### WHAT TO DO
Below are some records. Return exactly the lines from the one containing "The supplementary material" through the one containing "This file is", both included, and only those.

(Saved entries)
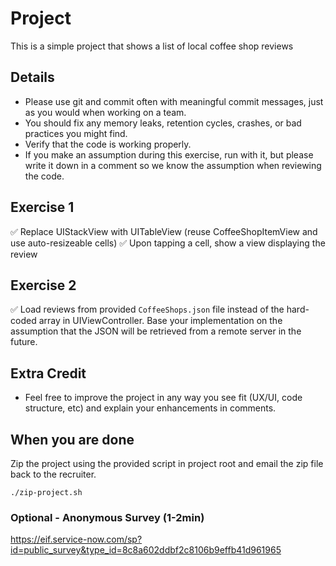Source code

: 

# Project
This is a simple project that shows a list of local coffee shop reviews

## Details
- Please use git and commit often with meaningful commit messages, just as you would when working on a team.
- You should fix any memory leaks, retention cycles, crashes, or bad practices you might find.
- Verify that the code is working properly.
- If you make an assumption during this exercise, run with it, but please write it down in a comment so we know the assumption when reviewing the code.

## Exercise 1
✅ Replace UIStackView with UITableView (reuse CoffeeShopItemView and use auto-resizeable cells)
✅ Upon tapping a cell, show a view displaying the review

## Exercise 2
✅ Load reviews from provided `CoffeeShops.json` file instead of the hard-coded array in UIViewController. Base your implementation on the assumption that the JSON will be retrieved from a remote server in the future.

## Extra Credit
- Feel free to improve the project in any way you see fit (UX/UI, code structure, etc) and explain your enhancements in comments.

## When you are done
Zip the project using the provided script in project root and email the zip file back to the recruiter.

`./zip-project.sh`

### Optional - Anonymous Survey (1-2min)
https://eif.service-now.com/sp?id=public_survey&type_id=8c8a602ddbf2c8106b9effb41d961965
--
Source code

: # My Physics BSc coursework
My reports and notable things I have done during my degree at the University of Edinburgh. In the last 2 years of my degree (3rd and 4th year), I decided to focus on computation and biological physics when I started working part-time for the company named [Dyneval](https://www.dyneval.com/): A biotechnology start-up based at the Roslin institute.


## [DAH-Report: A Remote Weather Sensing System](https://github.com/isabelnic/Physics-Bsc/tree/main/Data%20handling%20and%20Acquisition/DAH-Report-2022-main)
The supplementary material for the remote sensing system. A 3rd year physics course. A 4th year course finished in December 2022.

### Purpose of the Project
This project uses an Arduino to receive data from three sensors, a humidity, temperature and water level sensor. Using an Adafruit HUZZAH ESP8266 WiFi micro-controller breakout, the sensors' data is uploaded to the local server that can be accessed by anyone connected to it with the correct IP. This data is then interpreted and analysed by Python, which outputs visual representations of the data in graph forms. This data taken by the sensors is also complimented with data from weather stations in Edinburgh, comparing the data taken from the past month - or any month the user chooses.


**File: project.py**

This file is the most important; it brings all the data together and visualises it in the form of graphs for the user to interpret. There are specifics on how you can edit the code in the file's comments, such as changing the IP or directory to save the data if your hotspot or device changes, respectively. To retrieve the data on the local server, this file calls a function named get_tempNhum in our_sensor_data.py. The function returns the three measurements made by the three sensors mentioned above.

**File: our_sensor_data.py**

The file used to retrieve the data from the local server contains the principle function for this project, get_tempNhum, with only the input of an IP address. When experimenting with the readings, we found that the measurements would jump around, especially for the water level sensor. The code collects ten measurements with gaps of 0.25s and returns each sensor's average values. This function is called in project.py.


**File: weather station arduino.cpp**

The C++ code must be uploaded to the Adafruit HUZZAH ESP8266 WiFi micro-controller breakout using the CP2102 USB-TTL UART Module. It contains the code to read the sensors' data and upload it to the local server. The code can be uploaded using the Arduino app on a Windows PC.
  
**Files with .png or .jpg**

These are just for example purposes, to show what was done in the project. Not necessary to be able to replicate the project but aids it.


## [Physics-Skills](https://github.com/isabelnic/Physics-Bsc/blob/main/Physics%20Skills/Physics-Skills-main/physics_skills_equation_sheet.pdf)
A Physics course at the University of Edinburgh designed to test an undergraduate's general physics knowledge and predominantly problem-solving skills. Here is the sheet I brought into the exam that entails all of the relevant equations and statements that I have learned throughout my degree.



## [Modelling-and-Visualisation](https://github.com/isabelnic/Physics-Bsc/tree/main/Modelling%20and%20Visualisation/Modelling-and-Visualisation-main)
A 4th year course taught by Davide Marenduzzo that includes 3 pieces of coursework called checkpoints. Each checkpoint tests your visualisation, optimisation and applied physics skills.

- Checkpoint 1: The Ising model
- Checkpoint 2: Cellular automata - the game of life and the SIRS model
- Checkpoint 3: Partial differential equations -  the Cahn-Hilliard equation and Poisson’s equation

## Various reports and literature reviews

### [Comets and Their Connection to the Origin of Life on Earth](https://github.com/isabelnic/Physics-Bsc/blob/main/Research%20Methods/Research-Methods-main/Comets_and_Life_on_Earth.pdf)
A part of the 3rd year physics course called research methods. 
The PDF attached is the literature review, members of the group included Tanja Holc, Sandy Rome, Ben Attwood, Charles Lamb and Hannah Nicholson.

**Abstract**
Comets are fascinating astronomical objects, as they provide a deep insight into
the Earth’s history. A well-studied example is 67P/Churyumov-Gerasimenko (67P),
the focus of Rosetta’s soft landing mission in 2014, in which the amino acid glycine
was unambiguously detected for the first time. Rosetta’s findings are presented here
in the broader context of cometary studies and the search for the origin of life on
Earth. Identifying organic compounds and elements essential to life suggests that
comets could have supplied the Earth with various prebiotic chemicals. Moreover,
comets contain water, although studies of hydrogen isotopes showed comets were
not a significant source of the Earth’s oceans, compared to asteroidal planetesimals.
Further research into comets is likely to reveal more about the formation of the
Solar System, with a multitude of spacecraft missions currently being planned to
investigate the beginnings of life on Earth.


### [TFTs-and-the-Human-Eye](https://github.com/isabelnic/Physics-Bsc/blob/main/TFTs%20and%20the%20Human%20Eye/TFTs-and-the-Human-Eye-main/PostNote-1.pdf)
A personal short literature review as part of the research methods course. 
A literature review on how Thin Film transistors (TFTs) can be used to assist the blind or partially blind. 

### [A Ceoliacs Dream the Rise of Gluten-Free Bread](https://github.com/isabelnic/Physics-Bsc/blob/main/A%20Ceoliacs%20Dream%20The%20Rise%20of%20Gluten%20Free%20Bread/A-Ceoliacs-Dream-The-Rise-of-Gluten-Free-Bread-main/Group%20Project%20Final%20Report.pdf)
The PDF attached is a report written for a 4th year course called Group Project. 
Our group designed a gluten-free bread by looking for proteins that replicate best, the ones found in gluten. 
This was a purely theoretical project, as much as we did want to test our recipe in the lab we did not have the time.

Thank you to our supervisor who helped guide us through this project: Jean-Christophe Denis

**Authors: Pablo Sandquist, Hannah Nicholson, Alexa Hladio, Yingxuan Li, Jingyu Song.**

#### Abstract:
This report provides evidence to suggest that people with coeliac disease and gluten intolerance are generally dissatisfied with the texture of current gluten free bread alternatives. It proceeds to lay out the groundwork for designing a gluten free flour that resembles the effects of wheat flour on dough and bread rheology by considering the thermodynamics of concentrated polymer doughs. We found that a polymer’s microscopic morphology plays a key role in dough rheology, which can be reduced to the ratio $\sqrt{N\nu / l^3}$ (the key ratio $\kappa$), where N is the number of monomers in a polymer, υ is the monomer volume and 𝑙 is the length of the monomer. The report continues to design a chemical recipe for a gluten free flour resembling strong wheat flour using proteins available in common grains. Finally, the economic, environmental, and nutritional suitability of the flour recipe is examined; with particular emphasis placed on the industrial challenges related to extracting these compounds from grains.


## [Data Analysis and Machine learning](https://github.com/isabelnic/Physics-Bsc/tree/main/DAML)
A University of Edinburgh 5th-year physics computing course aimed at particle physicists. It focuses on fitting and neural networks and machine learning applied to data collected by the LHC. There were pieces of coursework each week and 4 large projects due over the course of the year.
* * *
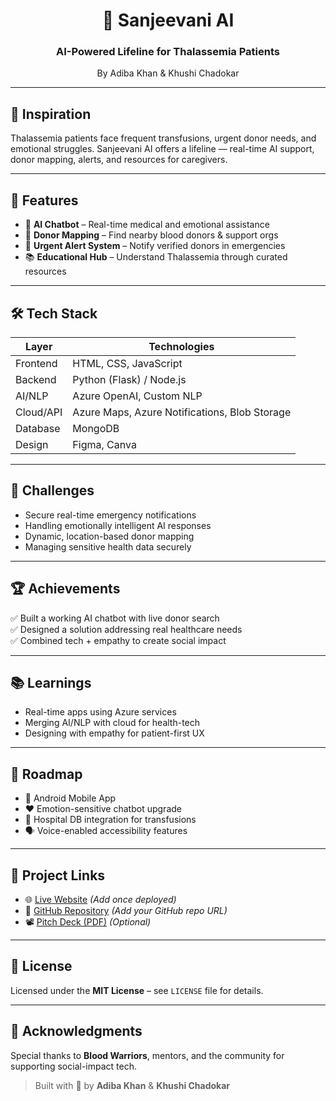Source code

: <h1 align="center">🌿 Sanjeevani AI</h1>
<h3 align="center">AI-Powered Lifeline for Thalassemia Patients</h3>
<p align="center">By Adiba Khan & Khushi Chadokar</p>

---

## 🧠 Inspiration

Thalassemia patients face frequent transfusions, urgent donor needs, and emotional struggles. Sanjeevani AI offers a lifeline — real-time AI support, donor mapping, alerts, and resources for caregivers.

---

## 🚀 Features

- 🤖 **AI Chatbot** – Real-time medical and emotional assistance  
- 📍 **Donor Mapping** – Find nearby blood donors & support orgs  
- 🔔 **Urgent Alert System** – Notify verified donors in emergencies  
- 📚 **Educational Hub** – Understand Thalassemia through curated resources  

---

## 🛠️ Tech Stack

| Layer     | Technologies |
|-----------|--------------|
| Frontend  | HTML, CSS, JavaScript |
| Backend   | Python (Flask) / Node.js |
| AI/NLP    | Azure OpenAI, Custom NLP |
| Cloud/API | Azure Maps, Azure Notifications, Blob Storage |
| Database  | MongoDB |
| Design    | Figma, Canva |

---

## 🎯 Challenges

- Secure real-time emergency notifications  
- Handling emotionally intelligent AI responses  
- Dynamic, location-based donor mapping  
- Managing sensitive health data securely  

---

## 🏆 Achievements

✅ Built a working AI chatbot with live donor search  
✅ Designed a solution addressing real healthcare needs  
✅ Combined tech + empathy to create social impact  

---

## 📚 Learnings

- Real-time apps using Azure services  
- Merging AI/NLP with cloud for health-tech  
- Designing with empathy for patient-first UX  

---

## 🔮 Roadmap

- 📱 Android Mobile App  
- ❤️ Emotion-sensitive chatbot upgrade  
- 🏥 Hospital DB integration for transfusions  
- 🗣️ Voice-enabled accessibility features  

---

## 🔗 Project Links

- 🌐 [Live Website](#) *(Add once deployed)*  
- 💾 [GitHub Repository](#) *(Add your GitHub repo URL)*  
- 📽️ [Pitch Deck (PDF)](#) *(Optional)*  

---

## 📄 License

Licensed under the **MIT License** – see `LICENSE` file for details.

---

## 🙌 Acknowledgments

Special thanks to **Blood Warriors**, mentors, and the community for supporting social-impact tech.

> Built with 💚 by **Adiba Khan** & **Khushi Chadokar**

### TASK RESPONSE
The supplementary material for the remote sensing system. A 3rd year physics course. A 4th year course finished in December 2022.

### Purpose of the Project
This project uses an Arduino to receive data from three sensors, a humidity, temperature and water level sensor. Using an Adafruit HUZZAH ESP8266 WiFi micro-controller breakout, the sensors' data is uploaded to the local server that can be accessed by anyone connected to it with the correct IP. This data is then interpreted and analysed by Python, which outputs visual representations of the data in graph forms. This data taken by the sensors is also complimented with data from weather stations in Edinburgh, comparing the data taken from the past month - or any month the user chooses.


**File: project.py**

This file is the most important; it brings all the data together and visualises it in the form of graphs for the user to interpret. There are specifics on how you can edit the code in the file's comments, such as changing the IP or directory to save the data if your hotspot or device changes, respectively. To retrieve the data on the local server, this file calls a function named get_tempNhum in our_sensor_data.py. The function returns the three measurements made by the three sensors mentioned above.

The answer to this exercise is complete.